- Soc., 19 mars 2025, n°23-19.154
Le droit de la preuve connaît une mutation progressive vers une plus grande liberté probatoire, portée par l’impératif croissant de conciliation entre des intérêts antagonistes dans l’administration de la preuve (v. par ex., sur l’admission des preuves illicites, Soc., 8 mars 2023, n° 21-17.802). C’est dans cette dynamique que s’inscrit l’arrêt rendu par la chambre sociale de la Cour de cassation le 19 mars 2025, qui réaffirme l’admissibilité des témoignages anonymisés dans le procès civil, tout en assouplissant les exigences encadrant leur recevabilité.
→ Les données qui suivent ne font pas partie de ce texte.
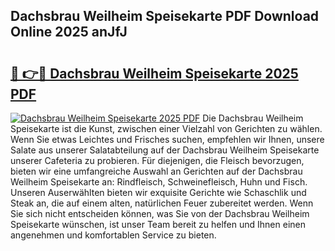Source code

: ## Dachsbrau Weilheim Speisekarte PDF Download Online 2025 anJfJ

# <h2><a href="http://gcdg42.nevu.top/?p=Dachsbrau+Weilheim+Speisekarte">🔗 👉🔴 Dachsbrau Weilheim Speisekarte 2025 PDF</a></h2>

[![Dachsbrau Weilheim Speisekarte 2025 PDF](https://i.imgur.com/dBaPXMq.png)](http://gcdg42.nevu.top/?p=Dachsbrau+Weilheim+Speisekarte)
Die Dachsbrau Weilheim Speisekarte ist die Kunst, zwischen einer Vielzahl von Gerichten zu wählen. Wenn Sie etwas Leichtes und Frisches suchen, empfehlen wir Ihnen, unsere Salate aus unserer Salatabteilung auf der Dachsbrau Weilheim Speisekarte unserer Cafeteria zu probieren. Für diejenigen, die Fleisch bevorzugen, bieten wir eine umfangreiche Auswahl an Gerichten auf der Dachsbrau Weilheim Speisekarte an: Rindfleisch, Schweinefleisch, Huhn und Fisch. Unseren Auserwählten bieten wir exquisite Gerichte wie Schaschlik und Steak an, die auf einem alten, natürlichen Feuer zubereitet werden. Wenn Sie sich nicht entscheiden können, was Sie von der Dachsbrau Weilheim Speisekarte wünschen, ist unser Team bereit zu helfen und Ihnen einen angenehmen und komfortablen Service zu bieten.
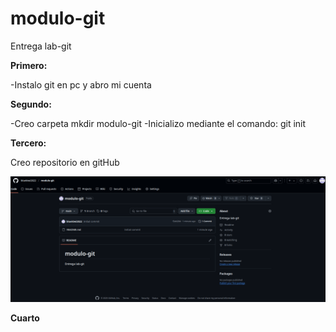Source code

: # modulo-git

Entrega lab-git

**Primero:**

-Instalo git en pc y abro mi cuenta

**Segundo:**

-Creo carpeta mkdir modulo-git
-Inicializo mediante el comando: git init

**Tercero:**

Creo repositorio en gitHub

![Repositorio Git](./capturas/creando-repo.png)

**Cuarto**
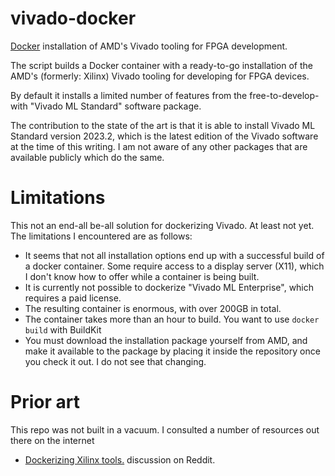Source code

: # vivado-docker

[Docker](https://docker.io) installation of AMD's Vivado tooling for FPGA development.

The script builds a Docker container with a ready-to-go installation of the AMD's (formerly: Xilinx) Vivado
tooling for developing for FPGA devices.

By default it installs a limited number of features from the free-to-develop-with "Vivado ML Standard" software
package.

The contribution to the state of the art is that it is able to install Vivado ML Standard version 2023.2, which
is the latest edition of the Vivado software at the time of this writing. I am not aware of any other packages
that are available publicly which do the same.

# Limitations

This not an end-all be-all solution for dockerizing Vivado. At least not yet. The limitations I encountered
are as follows:

* It seems that not all installation options end up with a successful build of a docker container. Some require
access to a display server (X11), which I don't know how to offer while a container is being built.
* It is currently not possible to dockerize "Vivado ML Enterprise", which requires a paid license.
* The resulting container is enormous, with over 200GB in total.
* The container takes more than an hour to build. You want to use `docker build` with BuildKit
* You must download the installation package yourself from AMD, and make it available to the package by placing
  it inside the repository once you check it out. I do not see that changing.

# Prior art

This repo was not built in a vacuum. I consulted a number of resources out there on the internet

* [Dockerizing Xilinx tools.][1] discussion on Reddit.

[1]: https://www.reddit.com/r/FPGA/comments/bk8b3n/dockerizing_xilinx_tools/
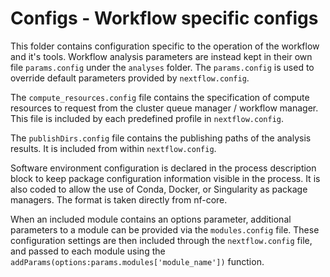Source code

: # Configs - Workflow specific configs

This folder contains configuration specific to
the operation of the workflow and it's tools.
Workflow analysis parameters are instead kept
in their own file `params.config` under the
`analyses` folder. The `params.config` is used
to override default parameters provided by
`nextflow.config`.

The `compute_resources.config` file contains
the specification of compute resources to request
from the cluster queue manager / workflow manager.
This file is included by each predefined profile
in `nextflow.config`.

The `publishDirs.config` file contains
the publishing paths of the analysis results.
It is included from within `nextflow.config`.

Software environment configuration is declared in the process
description block to keep package configuration
information visible in the process. It is also coded to allow
the use of Conda, Docker, or Singularity as package
managers. The format is taken directly from nf-core.

When an included module contains an options parameter,
additional parameters to a module can be provided
via the `modules.config` file. These configuration
settings are then included through the `nextflow.config`
file, and passed to each module using the
`addParams(options:params.modules['module_name'])` function.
Dans cette affaire, un salarié, licencié pour faute grave en raison d’un comportement jugé agressif et générateur d’un climat de peur au sein de l’entreprise, conteste la rupture de son contrat. Pour dire le licenciement non fondé, la Cour d’appel de Chambéry relève que l’employeur s’est limité à produire deux constats d’audition établis par huissier de justice, reproduisant les déclarations de cinq salariés ayant souhaité conserver l’anonymat. Elle note que ces constats d’audition ne permettent ni d’identifier les témoins ni de situer leur fonction dans l’entreprise ou la période des faits rapportés. Refusant la proposition de l’employeur de transmettre les versions non anonymisées aux seuls magistrats, la Cour en déduit, au regard des principes du contradictoire et de l’égalité des armes, que ces constats anonymisés doivent être déclarés « non probants », de sorte que l’existence d’une faute grave n’est pas démontrée.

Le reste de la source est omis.